Les usages et traditions

Des jeux et des croyances superstitieuses ont pour but de faire connaître aux jeunes filles ce que l’avenir leur réserve, qui elles doivent épouser, combien d’enfants elles auront et finalement si elles mèneront une existence heureuse. « Effeuiller la marguerite », « tourner la queue d’une pomme » ou encore « compter les étoiles » ne sont que quelques exemples parmi tant d’autres de ces pratiques.

À partir du moment où un prétendant fait son entrée en scène, la jeune fille doit discrètement lui laisser savoir qu’elle l’invite à la courtiser. Les fréquentations ne se font que certains soirs sous l’œil vigilant d’un chaperon. Si la maison paternelle était autrefois le lieu des fréquentations, les lieux publics (salles de danse, de cinéma, etc.) abritent de plus en plus l’apprentissage des relations amoureuses.

Dès que le couple pense aux épousailles, il veut tout partager, fonder un foyer et s’affranchir de l’autorité parentale. Le jeune homme demandera la main de sa bien-aimée à son père. Cette pratique des fiançailles va se répandre dans toutes les couches de la société.

La bague de fiançailles est le gage d’honneur et de fidélité que le jeune homme offre à l’élue de son cœur. Elle représente le lien qui unit, par voie de promesse solennelle, les futurs époux, en même temps qu’elle est un signe tangible, pour la communauté, du projet de mariage entre les deux jeunes gens. La bague se porte à l’annulaire de la main gauche.

Il arrive que la fiancée offre, elle aussi, un présent à son prétendant. Si, par malheur, les fiançailles étaient rompues, la jeune fille devait rendre la bague à l’amoureux éconduit. On dit alors qu’elle lui rendait ses « gages ». Généralement, au moment des fiançailles, on dévoile la date du mariage.

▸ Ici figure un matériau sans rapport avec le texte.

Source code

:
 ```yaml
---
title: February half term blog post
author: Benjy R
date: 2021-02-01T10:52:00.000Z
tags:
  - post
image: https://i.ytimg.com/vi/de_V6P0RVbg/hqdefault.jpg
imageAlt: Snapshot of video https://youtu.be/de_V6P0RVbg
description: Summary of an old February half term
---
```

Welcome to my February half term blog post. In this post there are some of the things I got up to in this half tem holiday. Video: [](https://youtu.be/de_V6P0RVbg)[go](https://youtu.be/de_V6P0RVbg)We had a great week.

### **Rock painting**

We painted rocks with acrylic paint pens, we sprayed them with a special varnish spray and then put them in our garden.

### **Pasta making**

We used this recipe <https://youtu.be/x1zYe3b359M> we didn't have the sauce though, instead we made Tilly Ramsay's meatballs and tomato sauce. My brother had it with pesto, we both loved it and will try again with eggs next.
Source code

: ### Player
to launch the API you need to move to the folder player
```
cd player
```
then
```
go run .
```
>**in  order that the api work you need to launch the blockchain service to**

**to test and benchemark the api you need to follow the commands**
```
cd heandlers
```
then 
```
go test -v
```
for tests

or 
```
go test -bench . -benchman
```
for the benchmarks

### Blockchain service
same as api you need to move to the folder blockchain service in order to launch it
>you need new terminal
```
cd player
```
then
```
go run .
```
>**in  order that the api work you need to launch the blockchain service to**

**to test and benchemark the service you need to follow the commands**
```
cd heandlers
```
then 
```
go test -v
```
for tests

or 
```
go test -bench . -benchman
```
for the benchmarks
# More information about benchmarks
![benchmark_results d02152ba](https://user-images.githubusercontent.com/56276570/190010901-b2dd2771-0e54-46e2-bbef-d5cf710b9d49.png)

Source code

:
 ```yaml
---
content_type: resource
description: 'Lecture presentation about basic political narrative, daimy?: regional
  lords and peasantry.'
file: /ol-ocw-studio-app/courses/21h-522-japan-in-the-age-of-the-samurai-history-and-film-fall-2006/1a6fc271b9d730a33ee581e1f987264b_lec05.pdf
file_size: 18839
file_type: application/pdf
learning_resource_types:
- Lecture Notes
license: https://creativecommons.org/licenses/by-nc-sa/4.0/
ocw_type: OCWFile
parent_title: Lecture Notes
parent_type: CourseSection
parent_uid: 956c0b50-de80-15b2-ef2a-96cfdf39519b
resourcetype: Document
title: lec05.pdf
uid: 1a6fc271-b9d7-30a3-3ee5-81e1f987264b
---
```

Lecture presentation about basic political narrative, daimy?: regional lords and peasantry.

Le mariage permet à la jeune fille de changer de statut social. Un tel passage est souligné par diverses réceptions dont l’enterrement de la vie de jeune fille. Cette pratique d’origine américaine où les amies, proches parentes et collègues de travail de la future épouse se réunissent, expriment la solidarité féminine et mettent la future mariée en vedette.

Au cours de cette fête, strictement féminine, le groupe d’amies de la jeune fille vient lui faire ses adieux et l’assurer de son amitié fidèle. Chacune des invitées apportera un petit présent pour compléter le trousseau. La future mariée arrive la dernière.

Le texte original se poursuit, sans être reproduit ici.